Southern Nevada water officials have struck a deal to store up to 1.2 million acre-feet of Colorado River water underground in Arizona to help ensure the Las Vegas Valley has enough water over the next 50 years.

The Southern Nevada Water Authority and the Colorado River Commission are expected to approve the historic agreement on Tuesday at a special joint meeting. A formal signing ceremony for the interstate water savings contract will be scheduled in July.

The deal allows the water authority to bank any unneeded portion of its annual allotment of Colorado River water in Arizona wells, water authority General Manager Pat Mulroy said. The water can be withdrawn in the future if there is a shortage -- natural or manmade -- on the river.

This first interstate agreement lasts until June 1, 2050, water authority spokesman J.C. Davis said.

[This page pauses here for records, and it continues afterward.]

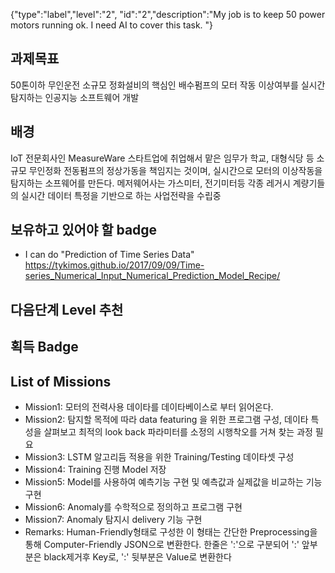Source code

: {"type":"label","level":"2", "id":"2","description":"My job is to keep 50 power motors running ok. I need AI to cover this task. "}

## 과제목표
50톤이하 무인운전 소규모 정화설비의 핵심인 배수펌프의 모터 작동 이상여부를 실시간 탐지하는 인공지능 소프트웨어 개발

## 배경
IoT 전문회사인 MeasureWare 스타트업에 취업해서 맡은 임무가 학교, 대형식당 등 소규모 무인정화 전동펌프의 정상가동을 책임지는 것이며, 실시간으로 모터의 이상작동을 탐지하는 소프웨어를 만든다. 메저웨어사는 가스미터, 전기미터등 각종 레거시 계량기들의 실시간 데이터 특정을 기반으로 하는 사업전략을 수립중

## 보유하고 있어야 할 badge
* I can do "Prediction of Time Series Data"
  https://tykimos.github.io/2017/09/09/Time-series_Numerical_Input_Numerical_Prediction_Model_Recipe/ 
## 다음단계 Level 추천
## 획득 Badge
## List of Missions
* Mission1: 모터의 전력사용 데이타를 데이타베이스로 부터 읽어온다.
* Mission2: 탐지할 목적에 따라 data featuring 을 위한 프로그램 구성, 데이타 특성을 살펴보고 최적의 look back 파라미터를 소정의 시행착오를 거쳐 찾는 과정 필요
* Mission3: LSTM 알고리듬 적용을 위한 Training/Testing 데이타셋 구성
* Mission4: Training 진행 Model 저장
* Mission5: Model를 사용하여 예측기능 구현 및 예측값과 실제값을 비교하는 기능 구현
* Mission6: Anomaly를 수학적으로 정의하고 프로그램 구현
* Mission7: Anomaly 탐지시 delivery 기능 구현
* Remarks: Human-Friendly형태로 구성한 이 형태는 간단한 Preprocessing을 통해 Computer-Friendly JSON으로 변환한다. 한줄은 ':'으로 구분되어 ':' 앞부분은 black제거후 Key로, ':' 뒷부분은 Value로 변환한다
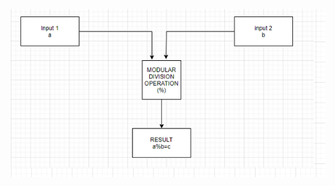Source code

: ![modular behaviour](https://github.com/99003537/Calculator/blob/main/Design/low%20level%20Design/modularbehavioral.png)
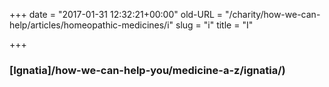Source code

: +++
date = "2017-01-31 12:32:21+00:00"
old-URL = "/charity/how-we-can-help/articles/homeopathic-medicines/i"
slug = "i"
title = "I"

+++

### [Ignatia]/how-we-can-help-you/medicine-a-z/ignatia/)
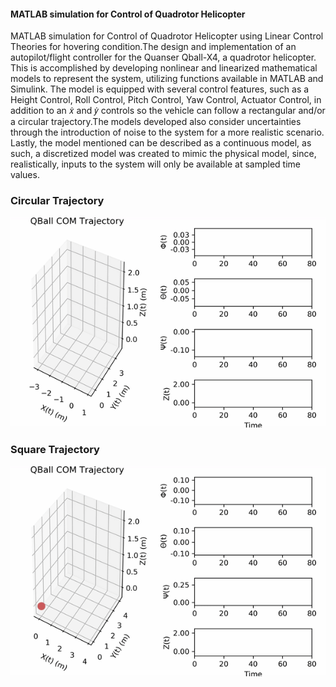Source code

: #### MATLAB simulation for Control of Quadrotor Helicopter

MATLAB simulation for Control of Quadrotor Helicopter using Linear Control Theories for hovering condition.The design and implementation of an autopilot/flight controller for the Quanser Qball-X4, a quadrotor helicopter. This is accomplished by developing nonlinear and linearized mathematical models to represent the system, utilizing functions available in MATLAB and Simulink. The model is equipped with several control features, such as a Height Control, Roll Control, Pitch Control, Yaw Control, Actuator Control, in addition to an 𝑥̇ and 𝑦̇ controls so the vehicle can follow a rectangular and/or a circular trajectory.The models developed also consider uncertainties through the introduction of noise to the system for a more realistic scenario. Lastly, the model mentioned can be described as a continuous model, as such, a discretized model was created to mimic the physical model, since, realistically, inputs to the system will only be available at sampled time values.


### Circular Trajectory
![](https://github.com/chainspark/QBall_QuadRotor_Helicopter/blob/main/Circle.gif)



### Square Trajectory
![](https://github.com/chainspark/QBall_QuadRotor_Helicopter/blob/main/Square.gif)

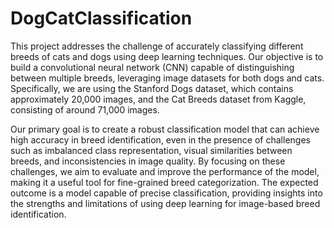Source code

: # DogCatClassification

This project addresses the challenge of accurately classifying different breeds of cats and dogs using deep learning techniques. Our objective is to build a convolutional neural network (CNN) capable of distinguishing between multiple breeds, leveraging image datasets for both dogs and cats. Specifically, we are using the Stanford Dogs dataset, which contains approximately 20,000 images, and the Cat Breeds dataset from Kaggle, consisting of around 71,000 images.

Our primary goal is to create a robust classification model that can achieve high accuracy in breed identification, even in the presence of challenges such as imbalanced class representation, visual similarities between breeds, and inconsistencies in image quality. By focusing on these challenges, we aim to evaluate and improve the performance of the model, making it a useful tool for fine-grained breed categorization. The expected outcome is a model capable of precise classification, providing insights into the strengths and limitations of using deep learning for image-based breed identification.
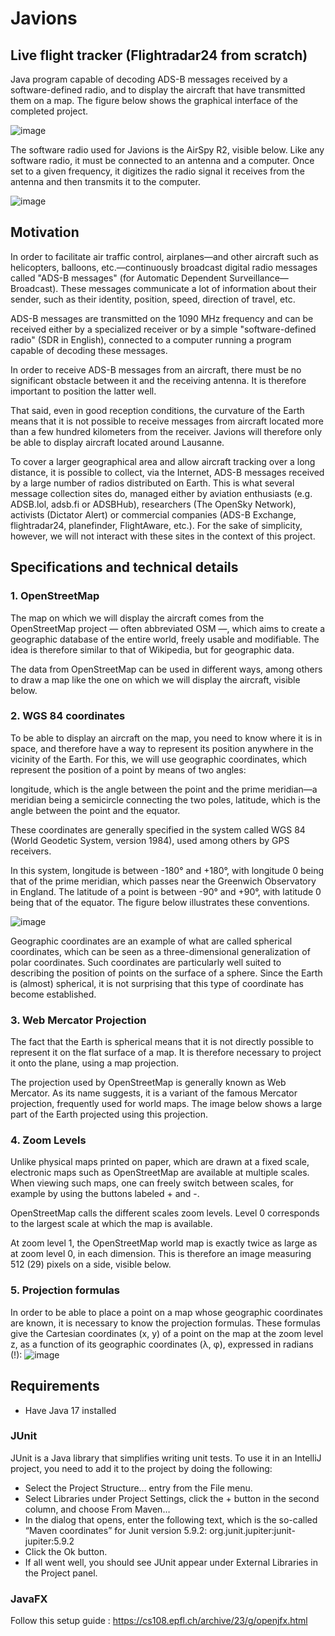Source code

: # Javions
## Live flight tracker (Flightradar24 from scratch)

Java program capable of decoding ADS-B messages received by a software-defined radio, and to display the aircraft that have transmitted them on a map. The figure below shows the graphical interface of the completed project.

![image](https://github.com/user-attachments/assets/154b3218-2260-4660-bfe4-4d74b85d124d)

The software radio used for Javions is the AirSpy R2, visible below. Like any software radio, it must be connected to an antenna and a computer. Once set to a given frequency, it digitizes the radio signal it receives from the antenna and then transmits it to the computer.

![image](https://github.com/user-attachments/assets/d0c69e74-95ce-43ce-a4ee-0f6e15263279)

## Motivation
In order to facilitate air traffic control, airplanes—and other aircraft such as helicopters, balloons, etc.—continuously broadcast digital radio messages called "ADS-B messages" (for Automatic Dependent Surveillance—Broadcast). These messages communicate a lot of information about their sender, such as their identity, position, speed, direction of travel, etc.

ADS-B messages are transmitted on the 1090 MHz frequency and can be received either by a specialized receiver or by a simple "software-defined radio" (SDR in English), connected to a computer running a program capable of decoding these messages.

In order to receive ADS-B messages from an aircraft, there must be no significant obstacle between it and the receiving antenna. It is therefore important to position the latter well.

That said, even in good reception conditions, the curvature of the Earth means that it is not possible to receive messages from aircraft located more than a few hundred kilometers from the receiver. Javions will therefore only be able to display aircraft located around Lausanne.

To cover a larger geographical area and allow aircraft tracking over a long distance, it is possible to collect, via the Internet, ADS-B messages received by a large number of radios distributed on Earth. This is what several message collection sites do, managed either by aviation enthusiasts (e.g. ADSB.lol, adsb.fi or ADSBHub), researchers (The OpenSky Network), activists (Dictator Alert) or commercial companies (ADS-B Exchange, flightradar24, planefinder, FlightAware, etc.). For the sake of simplicity, however, we will not interact with these sites in the context of this project.

## Specifications and technical details
### 1. OpenStreetMap
The map on which we will display the aircraft comes from the OpenStreetMap project — often abbreviated OSM —, which aims to create a geographic database of the entire world, freely usable and modifiable. The idea is therefore similar to that of Wikipedia, but for geographic data.

The data from OpenStreetMap can be used in different ways, among others to draw a map like the one on which we will display the aircraft, visible below.

### 2. WGS 84 coordinates
To be able to display an aircraft on the map, you need to know where it is in space, and therefore have a way to represent its position anywhere in the vicinity of the Earth. For this, we will use geographic coordinates, which represent the position of a point by means of two angles:

longitude, which is the angle between the point and the prime meridian—a meridian being a semicircle connecting the two poles,
latitude, which is the angle between the point and the equator.

These coordinates are generally specified in the system called WGS 84 (World Geodetic System, version 1984), used among others by GPS receivers.

In this system, longitude is between -180° and +180°, with longitude 0 being that of the prime meridian, which passes near the Greenwich Observatory in England. The latitude of a point is between -90° and +90°, with latitude 0 being that of the equator. The figure below illustrates these conventions.

![image](https://github.com/user-attachments/assets/54a1d7eb-1022-4e75-af98-14dfb1e64d37)

Geographic coordinates are an example of what are called spherical coordinates, which can be seen as a three-dimensional generalization of polar coordinates. Such coordinates are particularly well suited to describing the position of points on the surface of a sphere. Since the Earth is (almost) spherical, it is not surprising that this type of coordinate has become established.

### 3. Web Mercator Projection
The fact that the Earth is spherical means that it is not directly possible to represent it on the flat surface of a map. It is therefore necessary to project it onto the plane, using a map projection.

The projection used by OpenStreetMap is generally known as Web Mercator. As its name suggests, it is a variant of the famous Mercator projection, frequently used for world maps. The image below shows a large part of the Earth projected using this projection.

### 4. Zoom Levels
Unlike physical maps printed on paper, which are drawn at a fixed scale, electronic maps such as OpenStreetMap are available at multiple scales. When viewing such maps, one can freely switch between scales, for example by using the buttons labeled + and -.

OpenStreetMap calls the different scales zoom levels. Level 0 corresponds to the largest scale at which the map is available.

At zoom level 1, the OpenStreetMap world map is exactly twice as large as at zoom level 0, in each dimension. This is therefore an image measuring 512 (29) pixels on a side, visible below.

### 5. Projection formulas
In order to be able to place a point on a map whose geographic coordinates are known, it is necessary to know the projection formulas. These formulas give the Cartesian coordinates (x, y) of a point on the map at the zoom level z, as a function of its geographic coordinates (λ, φ), expressed in radians (!):
![image](https://github.com/user-attachments/assets/9252bea8-577f-4236-843b-c09f656c41a4)

## Requirements
- Have Java 17 installed
### JUnit
JUnit is a Java library that simplifies writing unit tests. To use it in an IntelliJ project, you need to add it to the project by doing the following:

- Select the Project Structure… entry from the File menu.
- Select Libraries under Project Settings, click the + button in the second column, and choose From Maven…
- In the dialog that opens, enter the following text, which is the so-called “Maven coordinates” for Junit version 5.9.2: org.junit.jupiter:junit-jupiter:5.9.2
- Click the Ok button.
- If all went well, you should see JUnit appear under External Libraries in the Project panel.

### JavaFX
Follow this setup guide : https://cs108.epfl.ch/archive/23/g/openjfx.html
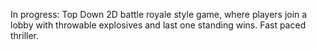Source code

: In progress: Top Down 2D battle royale style game, where players join a lobby with throwable explosives and last one standing wins. Fast paced thriller.
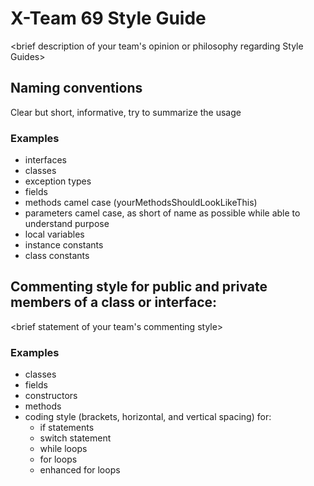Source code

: # X-Team 69 Style Guide

<brief description of your team's opinion or philosophy regarding Style Guides>

## Naming conventions

Clear but short, informative, try to summarize the usage

### Examples
* interfaces
* classes
* exception types
* fields
* methods camel case (yourMethodsShouldLookLikeThis)
* parameters camel case, as short of name as possible while able to understand purpose
* local variables
* instance constants
* class constants

## Commenting style for public and private members of a class or interface:

<brief statement of your team's commenting style>

### Examples

* classes
* fields
* constructors
* methods
* coding style (brackets, horizontal, and vertical spacing) for:
  * if statements
  * switch statement
  * while loops
  * for loops
  * enhanced for loops
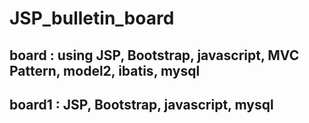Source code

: # JSP_bulletin_board

board : using JSP, Bootstrap, javascript, MVC Pattern, model2, ibatis, mysql
-----------------------------------------------------------------------------
board1 : JSP, Bootstrap, javascript, mysql
-------------------------------------------
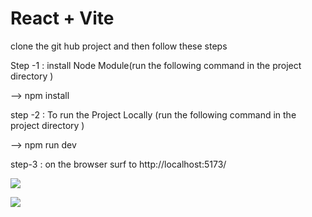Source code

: # React + Vite

clone the git hub project and then follow these steps

Step -1 : install Node Module(run the following command in the project directory )

--> npm install

step -2 : To run the Project Locally (run the following command in the project directory )

--> npm run dev

step-3 : on the browser surf to http://localhost:5173/

![](https://drive.google.com/file/d/1u5JL56qbfc8byg4KMYAZpdFTJdPni47D/view?usp=sharing)

![](https://drive.google.com/file/d/1wPP8mvFrCj5nMjSqp1VJAeT9GvssR2q7/view?usp=sharing)
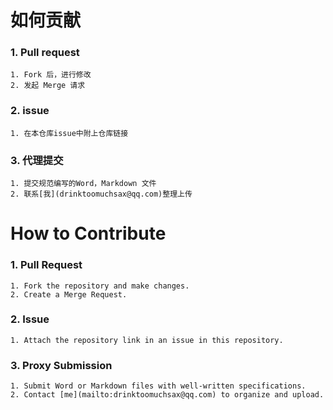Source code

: # 如何贡献

### 1. Pull request
    1. Fork 后，进行修改
    2. 发起 Merge 请求
### 2. issue
    1. 在本仓库issue中附上仓库链接
### 3. 代理提交
    1. 提交规范编写的Word，Markdown 文件
    2. 联系[我](drinktoomuchsax@qq.com)整理上传

# How to Contribute

### 1. Pull Request
    1. Fork the repository and make changes.
    2. Create a Merge Request.

### 2. Issue
    1. Attach the repository link in an issue in this repository.

### 3. Proxy Submission
    1. Submit Word or Markdown files with well-written specifications.
    2. Contact [me](mailto:drinktoomuchsax@qq.com) to organize and upload.
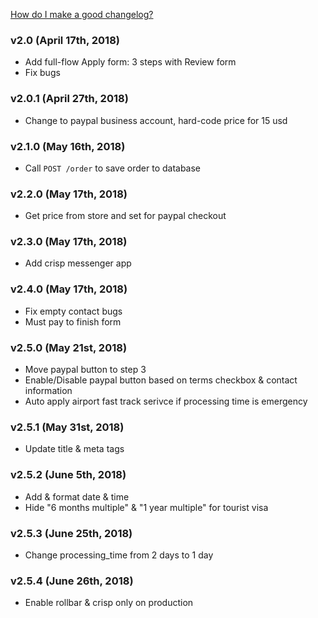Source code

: [How do I make a good changelog?](https://keepachangelog.com/en/1.0.0/#how)
### v2.0 (April 17th, 2018)
- Add full-flow Apply form: 3 steps with Review form 
- Fix bugs

### v2.0.1 (April 27th, 2018)
- Change to paypal business account, hard-code price for 15 usd

### v2.1.0 (May 16th, 2018)
- Call `POST /order` to save order to database

### v2.2.0 (May 17th, 2018)
- Get price from store and set for paypal checkout

### v2.3.0 (May 17th, 2018)
- Add crisp messenger app

### v2.4.0 (May 17th, 2018)
- Fix empty contact bugs
- Must pay to finish form

### v2.5.0 (May 21st, 2018)
- Move paypal button to step 3
- Enable/Disable paypal button based on terms checkbox & contact information
- Auto apply airport fast track serivce if processing time is emergency 

### v2.5.1 (May 31st, 2018)
- Update title & meta tags 

### v2.5.2 (June 5th, 2018)
- Add & format date & time
- Hide "6 months multiple" & "1 year multiple" for tourist visa

### v2.5.3 (June 25th, 2018)
- Change processing_time from 2 days to 1 day

### v2.5.4 (June 26th, 2018)
- Enable rollbar & crisp only on production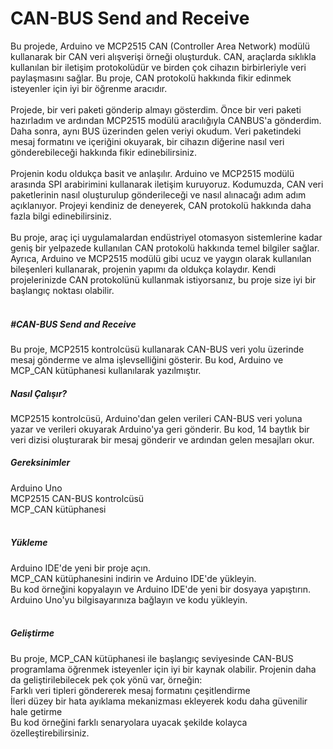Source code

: # CAN-BUS Send and Receive

Bu projede, Arduino ve MCP2515 CAN (Controller Area Network) modülü kullanarak bir CAN veri alışverişi örneği oluşturduk. CAN, araçlarda sıklıkla kullanılan bir iletişim protokolüdür ve birden çok cihazın birbirleriyle veri paylaşmasını sağlar. Bu proje, CAN protokolü hakkında fikir edinmek isteyenler için iyi bir öğrenme aracıdır.
<br><br>
Projede, bir veri paketi gönderip almayı gösterdim. Önce bir veri paketi hazırladım ve ardından MCP2515 modülü aracılığıyla CANBUS'a gönderdim. Daha sonra, aynı BUS üzerinden gelen veriyi okudum. Veri paketindeki mesaj formatını ve içeriğini okuyarak, bir cihazın diğerine nasıl veri gönderebileceği hakkında fikir edinebilirsiniz.
<br><br>
Projenin kodu oldukça basit ve anlaşılır. Arduino ve MCP2515 modülü arasında SPI arabirimini kullanarak iletişim kuruyoruz. Kodumuzda, CAN veri paketlerinin nasıl oluşturulup gönderileceği ve nasıl alınacağı adım adım açıklanıyor. Projeyi kendiniz de deneyerek, CAN protokolü hakkında daha fazla bilgi edinebilirsiniz.
<br><br>
Bu proje, araç içi uygulamalardan endüstriyel otomasyon sistemlerine kadar geniş bir yelpazede kullanılan CAN protokolü hakkında temel bilgiler sağlar. Ayrıca, Arduino ve MCP2515 modülü gibi ucuz ve yaygın olarak kullanılan bileşenleri kullanarak, projenin yapımı da oldukça kolaydır. Kendi projelerinizde CAN protokolünü kullanmak istiyorsanız, bu proje size iyi bir başlangıç noktası olabilir.
<br><br>
<h5>#CAN-BUS Send and Receive</h5>
Bu proje, MCP2515 kontrolcüsü kullanarak CAN-BUS veri yolu üzerinde mesaj gönderme ve alma işlevselliğini gösterir. Bu kod, Arduino ve MCP_CAN kütüphanesi kullanılarak yazılmıştır.
<br>
<h5>Nasıl Çalışır?</h5>
MCP2515 kontrolcüsü, Arduino'dan gelen verileri CAN-BUS veri yoluna yazar ve verileri okuyarak Arduino'ya geri gönderir. Bu kod, 14 baytlık bir veri dizisi oluşturarak bir mesaj gönderir ve ardından gelen mesajları okur.
<br>
<h5>Gereksinimler</h5>
Arduino Uno<br>
MCP2515 CAN-BUS kontrolcüsü<br>
MCP_CAN kütüphanesi<br>
<br>
<h5>Yükleme</h5>
Arduino IDE'de yeni bir proje açın.<br>
MCP_CAN kütüphanesini indirin ve Arduino IDE'de yükleyin.<br>
Bu kod örneğini kopyalayın ve Arduino IDE'de yeni bir dosyaya yapıştırın.<br>
Arduino Uno'yu bilgisayarınıza bağlayın ve kodu yükleyin.<br>
<br>
<h5>Geliştirme</h5>
Bu proje, MCP_CAN kütüphanesi ile başlangıç seviyesinde CAN-BUS programlama öğrenmek isteyenler için iyi bir kaynak olabilir. Projenin daha da geliştirilebilecek pek çok yönü var, örneğin:
<br>
Farklı veri tipleri göndererek mesaj formatını çeşitlendirme<br>
İleri düzey bir hata ayıklama mekanizması ekleyerek kodu daha güvenilir hale getirme<br>
Bu kod örneğini farklı senaryolara uyacak şekilde kolayca özelleştirebilirsiniz.<br>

Nevada this year was given rights equal to California and Arizona -- the other Lower Colorado River Basin states -- in claiming a portion of the river's surplus, when one is declared. This year a 625,000 acre-feet surplus was divided between Nevada and California. Arizona officials said the state did not need the extra water.

An acre-foot is enough water to supply a family of four to five for a year. Nevada's annual allotment of Colorado River water is 300,000 acre-feet a year, compared with 4.4 million acre-feet for California and 2.3 million acre-feet for Arizona.

Under the pending storage agreement, Nevada would not actually draw water out of the Arizona wells. In times of shortage, Arizona would use the stored water, and Nevada would draw a portion of Arizona's share from the Colorado River.

Arizona officials will decide by Nov. 1 each year how much water can be stored for Nevada. Nevada cannot store any water until Arizona's needs are met, according to the agreement. The most water Nevada can store in any year is 100,000 acre-feet. How much water authority customers will pay for storage will be determined annually.

The water authority will pay all of Arizona's costs to store and recover the water.

A proposal to store water in Arizona has been in the works since 1991, when the water authority became the regional agency to distribute water from Lake Mead to the area's cities and Clark County.

In February 1993 the water authority board authorized a demonstration project for underground storage of the Colorado's water in Arizona. A total of 50,000 acre-feet was put in place.

The Bureau of Reclamation allowed the banking of unused river water in a rule adopted in November 1999, leading to negotiations between Arizona and Nevada.